I think this could work for many cases, but be disastrous in my field. Type bloat and boxing are fine in a LOT of circumstances, but specialized container types + copious DTOs become a counterproductive guardrail when you're processing terabytes of data a day. At a certain point you'd have to use specialized language features like some of those introduced by c++ 20+ to tell the compiler how to work with your types and at that point you've added too much cleverness.

Neat idea, but I'd probably avoid it unless im feeling fancy and frisky.

[-]

garnet420@reddit

How does the use of these wrapper types interfere with throughput?

[-]

tubbstosterone@reddit

Usually has to do with things like SIMD operations, passing data between language layers, and byte packing requiring super strict type constraints. Gets weirder once the very few third party libraries we're allowed to use require their own typing constraints. We also often use python to bridge scientific code, so types there are really just mountains of dicts rather than individual values. Haven't worked on it in a while, but Java USED to be super eager to box and unbox unless you were right up on it with the typing. Starts to really hurt when you're bouncing millions of floating point values around and doing things like rolling slices.

Granted it's not as painful as I first thought with C and C++, where it just adds more cognitive overhead.

No idea on the Rust-front. New blood may bring that into the org, but hiring freezes and turbulent times aren't helping there.

[-]

MEaster@reddit

In Rust, simple wrapper types like these:

struct OrderId(String);
struct Amount(i64);

Have an identical runtime representation as the inner type. You could still run into issues with some optimizations.
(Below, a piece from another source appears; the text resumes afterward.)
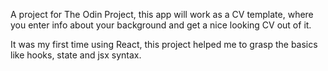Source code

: A project for The Odin Project, this app will work as a CV template, where you enter info about your background and get a nice looking CV out of it.

It was my first time using React, this project helped me to grasp the basics like hooks, state and jsx syntax.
For example, the standard library has some optimizations for creating a Vec filled with zero-values of certain types (that is, values where all the bits are zero) which wouldn't apply to the wrapper type.

[-]

krutsik@reddit

I agree with the general premise, but the example is bad.

The application runs, pays out the wrong entity, credits the wrong amount, and nobody notices until a seller asks why they received ₦350 instead of ₦54,000.

The odds of there being a customer with an id identical to a shop and a shop with an id identical to a customer (assuming random UUID) is soooo astronomically low that you'll notice a ton of failed payments, before a single one actually goes through.

[-]

hl_lost@reddit

the last comment kinda misses it imo — sure you can still misuse it at the construction site, but you've reduced the surface area to one place instead of every function signature that passes ids around. compilers catching 90% of id mixups is still a huge win ngl

[-]

codeconscious@reddit

I very briefly had a bug in my F# application due to this sort of thing recently. I carelessly swapped the string parameters to a writeFile function so that I was passing JSON as the filename and vice versa. I decided to add an enclosing Json type to help prevent such silliness in the future.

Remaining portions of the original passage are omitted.